■ **Exercise**
Make an exact copy of the lines below.
<<<<
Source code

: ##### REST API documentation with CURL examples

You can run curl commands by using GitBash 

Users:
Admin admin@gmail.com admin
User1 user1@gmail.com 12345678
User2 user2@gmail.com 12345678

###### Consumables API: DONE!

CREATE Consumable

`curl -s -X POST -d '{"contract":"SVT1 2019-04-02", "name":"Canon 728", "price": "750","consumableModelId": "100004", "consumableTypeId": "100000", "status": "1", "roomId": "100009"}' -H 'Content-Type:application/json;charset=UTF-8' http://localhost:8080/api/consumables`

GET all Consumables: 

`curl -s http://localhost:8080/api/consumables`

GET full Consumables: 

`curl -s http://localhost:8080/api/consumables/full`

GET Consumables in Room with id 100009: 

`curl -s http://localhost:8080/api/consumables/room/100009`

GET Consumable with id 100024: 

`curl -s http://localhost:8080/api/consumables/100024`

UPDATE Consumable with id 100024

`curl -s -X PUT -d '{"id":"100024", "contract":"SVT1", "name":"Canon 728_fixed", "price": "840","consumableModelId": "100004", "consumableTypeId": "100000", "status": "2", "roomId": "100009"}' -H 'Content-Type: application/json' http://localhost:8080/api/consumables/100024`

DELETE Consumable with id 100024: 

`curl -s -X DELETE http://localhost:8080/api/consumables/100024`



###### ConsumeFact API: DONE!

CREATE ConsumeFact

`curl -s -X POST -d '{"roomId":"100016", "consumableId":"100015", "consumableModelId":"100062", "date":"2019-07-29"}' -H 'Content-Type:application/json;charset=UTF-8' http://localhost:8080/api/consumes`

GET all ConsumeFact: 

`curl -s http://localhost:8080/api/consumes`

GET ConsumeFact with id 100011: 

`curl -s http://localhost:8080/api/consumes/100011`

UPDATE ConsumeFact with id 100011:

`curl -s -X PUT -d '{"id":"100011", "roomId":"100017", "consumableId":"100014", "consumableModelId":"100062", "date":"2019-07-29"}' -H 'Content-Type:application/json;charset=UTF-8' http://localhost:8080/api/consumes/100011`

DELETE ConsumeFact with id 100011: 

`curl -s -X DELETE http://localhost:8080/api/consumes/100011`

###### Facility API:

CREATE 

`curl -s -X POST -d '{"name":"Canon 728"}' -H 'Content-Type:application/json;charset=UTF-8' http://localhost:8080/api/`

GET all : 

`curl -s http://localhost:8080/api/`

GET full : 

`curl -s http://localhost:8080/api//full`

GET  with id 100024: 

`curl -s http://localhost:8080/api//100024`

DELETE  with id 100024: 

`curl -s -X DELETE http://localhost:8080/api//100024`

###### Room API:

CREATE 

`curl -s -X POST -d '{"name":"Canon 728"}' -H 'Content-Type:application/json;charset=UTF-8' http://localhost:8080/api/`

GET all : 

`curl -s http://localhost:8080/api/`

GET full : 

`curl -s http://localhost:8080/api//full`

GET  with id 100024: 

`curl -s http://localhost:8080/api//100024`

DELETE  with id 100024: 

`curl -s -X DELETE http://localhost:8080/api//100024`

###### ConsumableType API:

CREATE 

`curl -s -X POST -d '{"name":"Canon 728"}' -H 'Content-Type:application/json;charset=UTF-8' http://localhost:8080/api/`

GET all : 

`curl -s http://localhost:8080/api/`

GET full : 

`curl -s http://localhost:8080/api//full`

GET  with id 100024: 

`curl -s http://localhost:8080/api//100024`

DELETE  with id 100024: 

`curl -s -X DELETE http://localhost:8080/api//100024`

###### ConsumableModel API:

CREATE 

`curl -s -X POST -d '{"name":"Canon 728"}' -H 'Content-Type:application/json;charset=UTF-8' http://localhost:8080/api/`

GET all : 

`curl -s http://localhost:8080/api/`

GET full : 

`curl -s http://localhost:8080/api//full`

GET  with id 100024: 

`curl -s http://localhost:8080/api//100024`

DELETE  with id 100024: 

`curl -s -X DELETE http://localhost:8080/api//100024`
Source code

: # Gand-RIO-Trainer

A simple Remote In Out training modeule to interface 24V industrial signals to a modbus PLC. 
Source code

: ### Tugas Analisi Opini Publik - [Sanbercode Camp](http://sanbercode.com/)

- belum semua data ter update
>>>>
■ **Solution**
Source code

: ##### REST API documentation with CURL examples

You can run curl commands by using GitBash 

Users:
Admin admin@gmail.com admin
User1 user1@gmail.com 12345678
User2 user2@gmail.com 12345678

###### Consumables API: DONE!

CREATE Consumable

`curl -s -X POST -d '{"contract":"SVT1 2019-04-02", "name":"Canon 728", "price": "750","consumableModelId": "100004", "consumableTypeId": "100000", "status": "1", "roomId": "100009"}' -H 'Content-Type:application/json;charset=UTF-8' http://localhost:8080/api/consumables`

GET all Consumables: 

`curl -s http://localhost:8080/api/consumables`

GET full Consumables: 

`curl -s http://localhost:8080/api/consumables/full`

GET Consumables in Room with id 100009: 

`curl -s http://localhost:8080/api/consumables/room/100009`

GET Consumable with id 100024: 

`curl -s http://localhost:8080/api/consumables/100024`

UPDATE Consumable with id 100024

`curl -s -X PUT -d '{"id":"100024", "contract":"SVT1", "name":"Canon 728_fixed", "price": "840","consumableModelId": "100004", "consumableTypeId": "100000", "status": "2", "roomId": "100009"}' -H 'Content-Type: application/json' http://localhost:8080/api/consumables/100024`

DELETE Consumable with id 100024: 

`curl -s -X DELETE http://localhost:8080/api/consumables/100024`



###### ConsumeFact API: DONE!

CREATE ConsumeFact

`curl -s -X POST -d '{"roomId":"100016", "consumableId":"100015", "consumableModelId":"100062", "date":"2019-07-29"}' -H 'Content-Type:application/json;charset=UTF-8' http://localhost:8080/api/consumes`

GET all ConsumeFact: 

`curl -s http://localhost:8080/api/consumes`

GET ConsumeFact with id 100011: 

`curl -s http://localhost:8080/api/consumes/100011`

UPDATE ConsumeFact with id 100011:

`curl -s -X PUT -d '{"id":"100011", "roomId":"100017", "consumableId":"100014", "consumableModelId":"100062", "date":"2019-07-29"}' -H 'Content-Type:application/json;charset=UTF-8' http://localhost:8080/api/consumes/100011`

DELETE ConsumeFact with id 100011: 

`curl -s -X DELETE http://localhost:8080/api/consumes/100011`

###### Facility API:

CREATE 

`curl -s -X POST -d '{"name":"Canon 728"}' -H 'Content-Type:application/json;charset=UTF-8' http://localhost:8080/api/`

GET all : 

`curl -s http://localhost:8080/api/`

GET full : 

`curl -s http://localhost:8080/api//full`

GET  with id 100024: 

`curl -s http://localhost:8080/api//100024`

DELETE  with id 100024: 

`curl -s -X DELETE http://localhost:8080/api//100024`

###### Room API:

CREATE 

`curl -s -X POST -d '{"name":"Canon 728"}' -H 'Content-Type:application/json;charset=UTF-8' http://localhost:8080/api/`

GET all : 

`curl -s http://localhost:8080/api/`

GET full : 

`curl -s http://localhost:8080/api//full`

GET  with id 100024: 

`curl -s http://localhost:8080/api//100024`

DELETE  with id 100024: 

`curl -s -X DELETE http://localhost:8080/api//100024`

###### ConsumableType API:

CREATE 

`curl -s -X POST -d '{"name":"Canon 728"}' -H 'Content-Type:application/json;charset=UTF-8' http://localhost:8080/api/`

GET all : 

`curl -s http://localhost:8080/api/`

GET full : 

`curl -s http://localhost:8080/api//full`

GET  with id 100024: 

`curl -s http://localhost:8080/api//100024`

DELETE  with id 100024: 

`curl -s -X DELETE http://localhost:8080/api//100024`

###### ConsumableModel API:

CREATE 

`curl -s -X POST -d '{"name":"Canon 728"}' -H 'Content-Type:application/json;charset=UTF-8' http://localhost:8080/api/`

GET all : 

`curl -s http://localhost:8080/api/`

GET full : 

`curl -s http://localhost:8080/api//full`

GET  with id 100024: 

`curl -s http://localhost:8080/api//100024`

DELETE  with id 100024: 

`curl -s -X DELETE http://localhost:8080/api//100024`
Source code

: # Gand-RIO-Trainer

A simple Remote In Out training modeule to interface 24V industrial signals to a modbus PLC. 
Source code

: ### Tugas Analisi Opini Publik - [Sanbercode Camp](http://sanbercode.com/)

- belum semua data ter update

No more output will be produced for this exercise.